Это значит – шёпот, который я всегда слышу, даже если и говорят очень тихо, «он скоро умрёт, ему недолго осталось».


Всю жизнь я жду, что он вот-вот умрёт. Плетусь за ним. Ловлю знаки, представляю, как будет без него. И ненавижу. Трудно жить и ждать смерти старшего брата. А ещё труднее ненавидеть его за то, что он всё время впереди. И никак не закончится. Он будто бы стоит в дверях автобуса и мешает тебе выйти. И хочется сбросить его с верхотуры вниз, чтоб не ждать мучительно – а чтоб сразу. Навсегда.


«Ты красивый», – говорит он и протягивает руку к моей щеке.

А я всегда отшатываюсь. Мне кажется, когда ты ждёшь, что он вот-вот умрёт, он уже как бы умер и обязательно его рука окажется холодной. Я с детства боюсь, что он до меня дотронется. Словно если я почувствую его пальцы, он сможет забрать меня туда, куда скоро уйдёт. Когда мы играли, я всегда старался держаться от него подальше – да и играли мы, по правде говоря, только если папа говорил мне укоризненно «ну что же ты, поиграй с братом, что вы как чужие». Папа так и не понял, что нельзя быть родным с кем-то, кто с детства уходит. Чьей смерти все ждут каждый день.


«Ты красивый». Вечером я всегда лежал и думал, правда ли это. Или он просто хочет подмазаться. Хотя я, наверное, ничего. Покрасивее него, уж точно. У него совсем редкие, хрустально-ломкие волосы и через всю голову тянется длинный волнистый шрам. Когда он нервничает, то шрам багровеет, словно наливаясь откуда-то изнутри кровью. И тогда удивляешься, что в нём столько крови – секунду назад он был полупрозрачным, а на виске противно билась светло-голубым ручьём тонкая жилка.

Иногда мне кажется, что это и не брат мне вовсе, не родственник.

Потому что половину детства я его совсем не помню – он всё время лежал в больницах. И отнимал маму – потому что «я же не могу бросить его там одного…».


Я лежал в своей комнате, отвернувшись к стене, рассматривал завитушки на обоях и думал – что толку от моей красоты. И от оценок в школе. Можно быть каким угодно умным и красивым, но если рядом – он – то ты никогда не станешь первым. Он всегда будет отбирать у тебя всё.


Однажды мы сидели с ним во дворе. Была весна и в тени надо было сжаться в комочек, чтоб не замерзнуть, а если выйти на солнце, можно было запариться. Воздух у самого подъезда, там, где на клумбе растут фиолетовые и розовые салютики, пах расколотым на кусочки льдом и чуть-чуть – укропом.

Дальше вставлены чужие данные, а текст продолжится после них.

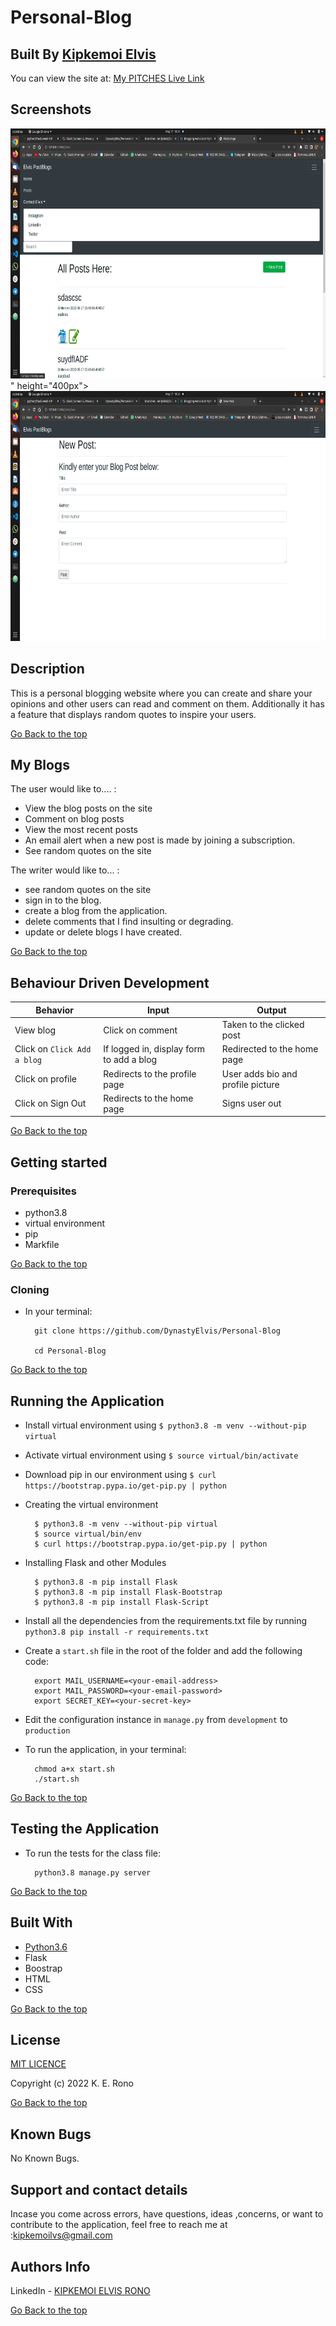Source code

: # Personal-Blog

## Built By [Kipkemoi Elvis](https://github.com/DynastyElvis)


You can view the site at: [ My PITCHES Live Link](https://pitches-posts.herokuapp.com/ytidcdytic)


## Screenshots
<img src="https://github.com/DynastyElvis/Personal-Blog/blob/main/images/Screenshot%20from%202022-05-17%2019-24-18.png" height="400px">
" height="400px">
<img src="https://github.com/DynastyElvis/Personal-Blog/blob/main/images/Screenshot%20from%202022-05-17%2019-24-29.png" height="400px">

## Description
This is a personal blogging website where you can create and share your opinions and other users can read and comment on them. Additionally it has a feature that displays random quotes to inspire your users.

[Go Back to the top](#Personal-Blog)

## My Blogs
The user would like to.... :
*  View the blog posts on the site
*  Comment on blog posts
*  View the most recent posts
*  An email alert when a new post is made by joining a        subscription.
* See random quotes on the site

The writer would like to... :

* see random quotes on the site
* sign in to the blog.
* create a blog from the application.
* delete comments that I find insulting or degrading.
* update or delete blogs I have created.



[Go Back to the top](#Personal-Blog)

## Behaviour Driven Development
| Behavior            | Input                         | Output                        | 
| ------------------- | ----------------------------- | ----------------------------- |
| View blog | Click on comment | Taken to the clicked post | Click on `Comment` | Taken to where you can comment | Signs In/ Signs Up |
| Click on `Click Add a blog` | If logged in, display form to add a blog| Redirected to the home page |
| Click on profile | Redirects to the profile page | User adds bio and profile picture |
| Click on Sign Out | Redirects to the home page | Signs user out |

[Go Back to the top](#Personal-Blog)

## Getting started

### Prerequisites
* python3.8
* virtual environment
* pip
* Markfile


[Go Back to the top](#Personal-Blog)

### Cloning
* In your terminal:
        
        git clone https://github.com/DynastyElvis/Personal-Blog

        cd Personal-Blog

[Go Back to the top](#Personal-Blog)

## Running the Application
* Install virtual environment using `$ python3.8 -m venv --without-pip virtual`

* Activate virtual environment using `$ source virtual/bin/activate`

* Download pip in our environment using `$ curl https://bootstrap.pypa.io/get-pip.py | python`

* Creating the virtual environment

        $ python3.8 -m venv --without-pip virtual
        $ source virtual/bin/env
        $ curl https://bootstrap.pypa.io/get-pip.py | python

* Installing Flask and other Modules

        $ python3.8 -m pip install Flask
        $ python3.8 -m pip install Flask-Bootstrap
        $ python3.8 -m pip install Flask-Script

* Install all the dependencies from the requirements.txt file by running `python3.8 pip install -r requirements.txt`

* Create a `start.sh` file in the root of the folder and add the following code:

        export MAIL_USERNAME=<your-email-address>
        export MAIL_PASSWORD=<your-email-password>
        export SECRET_KEY=<your-secret-key>

* Edit the configuration instance in `manage.py` from `development` to `production`
* To run the application, in your terminal:

        chmod a+x start.sh
        ./start.sh

[Go Back to the top](#Personal-Blog)

## Testing the Application
* To run the tests for the class file:

        python3.8 manage.py server

 [Go Back to the top](#Personal-Blog)
       
## Built With

* [Python3.6](https://docs.python.org/3/)
* Flask
* Boostrap
* HTML
* CSS

[Go Back to the top](#Personal-Blog)


## License

[MIT LICENCE](https://github.com/DynastyElvis/Personal-Blog/blob/main/LICENSE)


Copyright (c) 2022 K. E. Rono


[Go Back to the top](#Personal-Blog)

## Known Bugs

No Known Bugs.

## Support and contact details
 Incase you come across errors, have questions, ideas ,concerns, or want to contribute to the application, feel free to reach me at :kipkemoilvs@gmail.com

## Authors Info
LinkedIn - [KIPKEMOI ELVIS RONO](https://www.linkedin.com/in/elvis-rono-aa3548209/)

[Go Back to the top](#Personal-Blog)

– Идите, погуляйте, – сказала мама, – не мешайтесь под ногами.


Когда вот-вот должны прийти гости, она выгоняет нас. А я, может, хотел бы остаться с ней. И, может, помочь. Но мне нельзя – мне надо работать нянькой. Ведь он никак не может сидеть во дворе один.


– Однажды в гавань вошёл корабль, не такой, как другие, – певуче вдруг начал он. – Все заметили это сразу, принюхавшись. Корабли – и люди – ведь как собаки: они принюхиваются осторожно поначалу, стараются разобрать в запахе чужестранца что-то своё, знакомое, чтоб расшифровать его и распотрошить на волокна, понятные и простые. От всех кораблей пахло углём или мазутом, деревянными полами и просмоленными мачтами, тяжелыми, хлопающими на ветру парусами. От этого пахло мятой. Или вербеной. Нет, всё-таки мятой, какой-то особенной, с зубчиками по краям плотного крепкого листа, ярко-зеленой, глянцевой, что узнаётся даже в морском просоленном воздухе. Казалось, весь корабль скроен из этой мяты – так он пах – и не уступить ему место, подвинувшись чуть-чуть, невозможно…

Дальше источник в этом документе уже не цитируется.